*About this exercise*
List each line of the data that holds the string "demostrar", please.

*Record extracts*
"""

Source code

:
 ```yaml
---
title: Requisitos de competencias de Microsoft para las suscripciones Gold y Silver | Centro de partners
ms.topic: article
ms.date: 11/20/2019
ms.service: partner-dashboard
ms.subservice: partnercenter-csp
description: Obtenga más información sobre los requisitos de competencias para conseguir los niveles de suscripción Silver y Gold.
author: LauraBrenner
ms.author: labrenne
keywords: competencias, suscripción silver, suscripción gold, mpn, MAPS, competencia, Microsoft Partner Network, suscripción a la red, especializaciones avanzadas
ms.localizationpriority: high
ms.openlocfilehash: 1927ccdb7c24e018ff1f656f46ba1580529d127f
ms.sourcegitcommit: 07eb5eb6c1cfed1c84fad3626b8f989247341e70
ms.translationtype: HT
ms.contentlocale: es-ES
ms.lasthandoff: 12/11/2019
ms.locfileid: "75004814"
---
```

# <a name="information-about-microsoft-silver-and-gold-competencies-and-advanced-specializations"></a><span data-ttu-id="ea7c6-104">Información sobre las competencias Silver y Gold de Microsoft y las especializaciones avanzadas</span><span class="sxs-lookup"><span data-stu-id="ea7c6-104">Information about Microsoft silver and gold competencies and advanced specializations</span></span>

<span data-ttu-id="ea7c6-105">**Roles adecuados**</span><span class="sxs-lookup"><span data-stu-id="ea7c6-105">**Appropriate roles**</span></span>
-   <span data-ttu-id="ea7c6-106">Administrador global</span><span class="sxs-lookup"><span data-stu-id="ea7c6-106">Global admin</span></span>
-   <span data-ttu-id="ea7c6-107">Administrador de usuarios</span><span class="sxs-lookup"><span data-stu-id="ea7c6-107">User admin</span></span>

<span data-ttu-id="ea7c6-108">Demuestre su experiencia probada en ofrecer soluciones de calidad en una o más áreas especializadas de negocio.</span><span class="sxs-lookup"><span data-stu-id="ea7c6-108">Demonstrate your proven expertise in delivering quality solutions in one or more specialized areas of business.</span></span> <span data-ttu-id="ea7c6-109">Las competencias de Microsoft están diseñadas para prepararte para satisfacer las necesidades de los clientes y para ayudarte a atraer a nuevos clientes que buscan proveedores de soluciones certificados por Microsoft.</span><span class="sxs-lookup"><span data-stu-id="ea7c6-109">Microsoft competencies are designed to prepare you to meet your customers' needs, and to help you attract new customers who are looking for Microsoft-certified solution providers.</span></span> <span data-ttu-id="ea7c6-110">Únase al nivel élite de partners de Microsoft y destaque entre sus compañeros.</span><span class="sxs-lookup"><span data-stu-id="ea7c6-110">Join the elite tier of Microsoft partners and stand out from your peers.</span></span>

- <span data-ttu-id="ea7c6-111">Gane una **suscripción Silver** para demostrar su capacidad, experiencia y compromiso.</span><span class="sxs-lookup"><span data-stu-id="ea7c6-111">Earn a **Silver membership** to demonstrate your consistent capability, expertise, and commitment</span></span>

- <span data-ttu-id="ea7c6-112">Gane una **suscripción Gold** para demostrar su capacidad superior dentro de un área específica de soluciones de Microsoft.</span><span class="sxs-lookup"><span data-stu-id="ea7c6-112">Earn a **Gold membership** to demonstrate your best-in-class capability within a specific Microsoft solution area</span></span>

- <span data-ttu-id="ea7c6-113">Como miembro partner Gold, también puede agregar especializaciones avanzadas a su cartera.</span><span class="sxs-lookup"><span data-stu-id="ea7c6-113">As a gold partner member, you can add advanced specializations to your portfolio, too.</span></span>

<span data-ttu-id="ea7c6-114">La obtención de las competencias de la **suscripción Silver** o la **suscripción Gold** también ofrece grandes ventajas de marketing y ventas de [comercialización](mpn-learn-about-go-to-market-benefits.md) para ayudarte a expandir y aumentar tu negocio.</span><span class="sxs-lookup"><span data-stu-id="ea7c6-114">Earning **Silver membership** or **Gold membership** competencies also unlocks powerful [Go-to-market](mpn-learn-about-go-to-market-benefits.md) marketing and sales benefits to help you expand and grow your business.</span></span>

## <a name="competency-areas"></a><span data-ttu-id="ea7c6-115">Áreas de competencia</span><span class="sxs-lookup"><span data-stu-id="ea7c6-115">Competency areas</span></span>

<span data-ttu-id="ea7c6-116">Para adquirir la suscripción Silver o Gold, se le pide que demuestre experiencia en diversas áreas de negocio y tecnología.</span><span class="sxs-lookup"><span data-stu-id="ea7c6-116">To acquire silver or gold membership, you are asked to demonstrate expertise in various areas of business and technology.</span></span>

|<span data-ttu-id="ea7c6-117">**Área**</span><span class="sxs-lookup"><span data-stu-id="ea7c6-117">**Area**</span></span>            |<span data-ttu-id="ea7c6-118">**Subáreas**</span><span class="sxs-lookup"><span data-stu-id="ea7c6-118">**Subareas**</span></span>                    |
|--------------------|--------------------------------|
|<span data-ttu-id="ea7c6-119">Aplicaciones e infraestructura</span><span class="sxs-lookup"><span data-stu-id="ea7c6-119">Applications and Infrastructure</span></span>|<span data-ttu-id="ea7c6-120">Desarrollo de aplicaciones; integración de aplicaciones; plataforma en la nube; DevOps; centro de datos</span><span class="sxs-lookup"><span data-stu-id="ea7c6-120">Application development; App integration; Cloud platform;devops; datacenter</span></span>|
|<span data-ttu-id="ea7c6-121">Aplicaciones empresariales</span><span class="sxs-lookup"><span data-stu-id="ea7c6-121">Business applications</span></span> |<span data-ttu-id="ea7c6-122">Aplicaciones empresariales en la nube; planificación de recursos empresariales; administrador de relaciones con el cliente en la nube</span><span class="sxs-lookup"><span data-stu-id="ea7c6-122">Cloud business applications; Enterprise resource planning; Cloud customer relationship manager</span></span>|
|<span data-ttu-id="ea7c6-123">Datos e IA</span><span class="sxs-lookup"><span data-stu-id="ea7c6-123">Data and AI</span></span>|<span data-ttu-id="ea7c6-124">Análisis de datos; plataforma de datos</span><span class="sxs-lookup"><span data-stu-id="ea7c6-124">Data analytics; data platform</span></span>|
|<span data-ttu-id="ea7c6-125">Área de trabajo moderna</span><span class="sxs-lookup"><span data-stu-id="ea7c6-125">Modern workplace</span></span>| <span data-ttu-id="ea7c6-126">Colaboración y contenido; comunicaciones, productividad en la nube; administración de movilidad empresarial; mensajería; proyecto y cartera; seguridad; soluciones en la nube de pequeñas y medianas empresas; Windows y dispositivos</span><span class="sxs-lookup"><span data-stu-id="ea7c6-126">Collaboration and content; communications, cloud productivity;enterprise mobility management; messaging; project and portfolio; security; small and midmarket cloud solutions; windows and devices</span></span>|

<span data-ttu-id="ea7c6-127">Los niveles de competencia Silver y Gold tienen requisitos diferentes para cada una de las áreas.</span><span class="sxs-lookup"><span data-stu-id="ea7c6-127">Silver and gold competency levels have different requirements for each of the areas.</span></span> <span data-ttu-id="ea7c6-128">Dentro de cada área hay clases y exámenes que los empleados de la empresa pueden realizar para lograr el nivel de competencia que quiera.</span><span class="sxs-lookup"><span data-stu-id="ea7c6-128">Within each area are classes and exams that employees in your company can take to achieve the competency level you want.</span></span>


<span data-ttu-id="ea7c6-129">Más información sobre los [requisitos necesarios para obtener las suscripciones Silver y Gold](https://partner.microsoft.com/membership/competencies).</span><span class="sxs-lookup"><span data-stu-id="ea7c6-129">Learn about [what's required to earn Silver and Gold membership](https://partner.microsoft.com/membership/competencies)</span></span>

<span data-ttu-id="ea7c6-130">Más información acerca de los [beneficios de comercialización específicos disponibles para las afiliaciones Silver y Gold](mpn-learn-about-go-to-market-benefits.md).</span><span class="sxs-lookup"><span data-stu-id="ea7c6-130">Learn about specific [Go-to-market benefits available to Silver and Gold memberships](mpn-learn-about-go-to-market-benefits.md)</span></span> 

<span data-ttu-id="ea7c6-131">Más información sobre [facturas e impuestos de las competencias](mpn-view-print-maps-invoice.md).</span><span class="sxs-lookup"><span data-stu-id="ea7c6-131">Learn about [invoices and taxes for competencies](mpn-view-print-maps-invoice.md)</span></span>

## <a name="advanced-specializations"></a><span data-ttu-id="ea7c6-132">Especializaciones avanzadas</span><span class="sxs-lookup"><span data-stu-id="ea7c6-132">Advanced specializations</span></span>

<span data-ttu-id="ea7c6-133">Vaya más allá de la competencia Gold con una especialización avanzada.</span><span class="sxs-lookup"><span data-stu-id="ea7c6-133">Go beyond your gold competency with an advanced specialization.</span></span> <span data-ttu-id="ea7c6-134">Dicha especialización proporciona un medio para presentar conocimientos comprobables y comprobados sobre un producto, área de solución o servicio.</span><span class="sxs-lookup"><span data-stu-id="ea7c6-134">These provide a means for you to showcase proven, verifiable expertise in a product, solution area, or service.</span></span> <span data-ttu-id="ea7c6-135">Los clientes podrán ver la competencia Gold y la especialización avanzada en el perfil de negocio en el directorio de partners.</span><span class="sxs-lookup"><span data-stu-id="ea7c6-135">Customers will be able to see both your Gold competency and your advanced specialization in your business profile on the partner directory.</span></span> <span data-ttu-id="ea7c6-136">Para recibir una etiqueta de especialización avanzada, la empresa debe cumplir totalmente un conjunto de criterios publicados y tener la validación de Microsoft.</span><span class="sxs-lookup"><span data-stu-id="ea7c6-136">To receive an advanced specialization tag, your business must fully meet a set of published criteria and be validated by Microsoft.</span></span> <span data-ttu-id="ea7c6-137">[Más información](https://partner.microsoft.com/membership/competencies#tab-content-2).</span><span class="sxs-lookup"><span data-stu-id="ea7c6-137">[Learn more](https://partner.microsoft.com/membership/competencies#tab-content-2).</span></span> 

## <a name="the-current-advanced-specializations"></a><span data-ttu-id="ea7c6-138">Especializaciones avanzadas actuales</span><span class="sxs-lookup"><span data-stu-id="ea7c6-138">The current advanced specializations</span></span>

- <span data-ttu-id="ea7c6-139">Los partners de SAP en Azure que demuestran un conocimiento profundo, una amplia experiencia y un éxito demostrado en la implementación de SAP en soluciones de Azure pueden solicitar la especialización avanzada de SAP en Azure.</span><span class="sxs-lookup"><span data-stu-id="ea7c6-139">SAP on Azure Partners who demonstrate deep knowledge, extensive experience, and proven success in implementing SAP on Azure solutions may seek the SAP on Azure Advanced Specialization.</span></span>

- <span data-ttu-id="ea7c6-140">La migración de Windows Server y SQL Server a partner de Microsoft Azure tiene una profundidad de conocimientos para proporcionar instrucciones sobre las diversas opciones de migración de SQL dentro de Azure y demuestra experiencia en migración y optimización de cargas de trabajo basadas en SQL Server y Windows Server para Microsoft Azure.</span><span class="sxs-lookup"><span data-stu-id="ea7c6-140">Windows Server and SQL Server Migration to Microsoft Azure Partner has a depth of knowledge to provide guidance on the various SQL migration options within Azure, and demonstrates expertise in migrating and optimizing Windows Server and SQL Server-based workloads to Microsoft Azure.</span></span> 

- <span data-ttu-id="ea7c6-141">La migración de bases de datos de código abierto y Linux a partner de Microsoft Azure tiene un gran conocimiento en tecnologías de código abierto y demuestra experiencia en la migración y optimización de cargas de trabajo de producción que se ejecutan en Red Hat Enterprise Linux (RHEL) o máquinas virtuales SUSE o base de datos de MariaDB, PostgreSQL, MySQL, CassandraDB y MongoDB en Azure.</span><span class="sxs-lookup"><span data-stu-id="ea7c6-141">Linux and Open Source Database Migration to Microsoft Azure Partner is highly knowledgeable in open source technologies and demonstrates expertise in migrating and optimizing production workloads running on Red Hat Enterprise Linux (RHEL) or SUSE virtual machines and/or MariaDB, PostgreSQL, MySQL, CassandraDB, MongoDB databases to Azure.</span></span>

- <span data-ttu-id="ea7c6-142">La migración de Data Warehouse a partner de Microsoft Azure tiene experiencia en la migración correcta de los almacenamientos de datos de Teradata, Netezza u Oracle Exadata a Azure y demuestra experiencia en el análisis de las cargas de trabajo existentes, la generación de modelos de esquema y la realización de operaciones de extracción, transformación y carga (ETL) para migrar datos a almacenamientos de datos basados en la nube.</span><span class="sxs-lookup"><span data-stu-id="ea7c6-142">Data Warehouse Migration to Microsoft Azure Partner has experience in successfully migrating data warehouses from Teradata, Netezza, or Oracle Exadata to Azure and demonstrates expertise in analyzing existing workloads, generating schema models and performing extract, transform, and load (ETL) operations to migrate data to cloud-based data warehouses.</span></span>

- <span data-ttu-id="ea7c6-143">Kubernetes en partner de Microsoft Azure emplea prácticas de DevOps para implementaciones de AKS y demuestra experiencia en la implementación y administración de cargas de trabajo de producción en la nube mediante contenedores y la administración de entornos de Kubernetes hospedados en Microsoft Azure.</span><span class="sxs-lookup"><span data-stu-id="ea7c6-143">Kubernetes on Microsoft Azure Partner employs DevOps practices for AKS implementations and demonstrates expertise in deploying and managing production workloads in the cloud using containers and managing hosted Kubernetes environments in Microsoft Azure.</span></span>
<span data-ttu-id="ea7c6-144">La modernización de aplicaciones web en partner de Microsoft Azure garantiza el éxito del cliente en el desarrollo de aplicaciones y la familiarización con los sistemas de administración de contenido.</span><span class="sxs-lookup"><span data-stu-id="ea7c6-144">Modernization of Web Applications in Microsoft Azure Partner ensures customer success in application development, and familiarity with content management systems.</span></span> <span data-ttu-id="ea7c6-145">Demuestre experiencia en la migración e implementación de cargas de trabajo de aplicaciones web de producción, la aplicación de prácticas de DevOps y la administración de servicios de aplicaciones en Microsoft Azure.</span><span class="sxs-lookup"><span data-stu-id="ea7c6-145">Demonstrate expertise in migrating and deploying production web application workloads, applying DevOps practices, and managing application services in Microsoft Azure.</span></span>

"""

*Response for this exercise*
- <span data-ttu-id="ea7c6-111">Gane una **suscripción Silver** para demostrar su capacidad, experiencia y compromiso.</span><span class="sxs-lookup"><span data-stu-id="ea7c6-111">Earn a **Silver membership** to demonstrate your consistent capability, expertise, and commitment</span></span>
- <span data-ttu-id="ea7c6-112">Gane una **suscripción Gold** para demostrar su capacidad superior dentro de un área específica de soluciones de Microsoft.</span><span class="sxs-lookup"><span data-stu-id="ea7c6-112">Earn a **Gold membership** to demonstrate your best-in-class capability within a specific Microsoft solution area</span></span>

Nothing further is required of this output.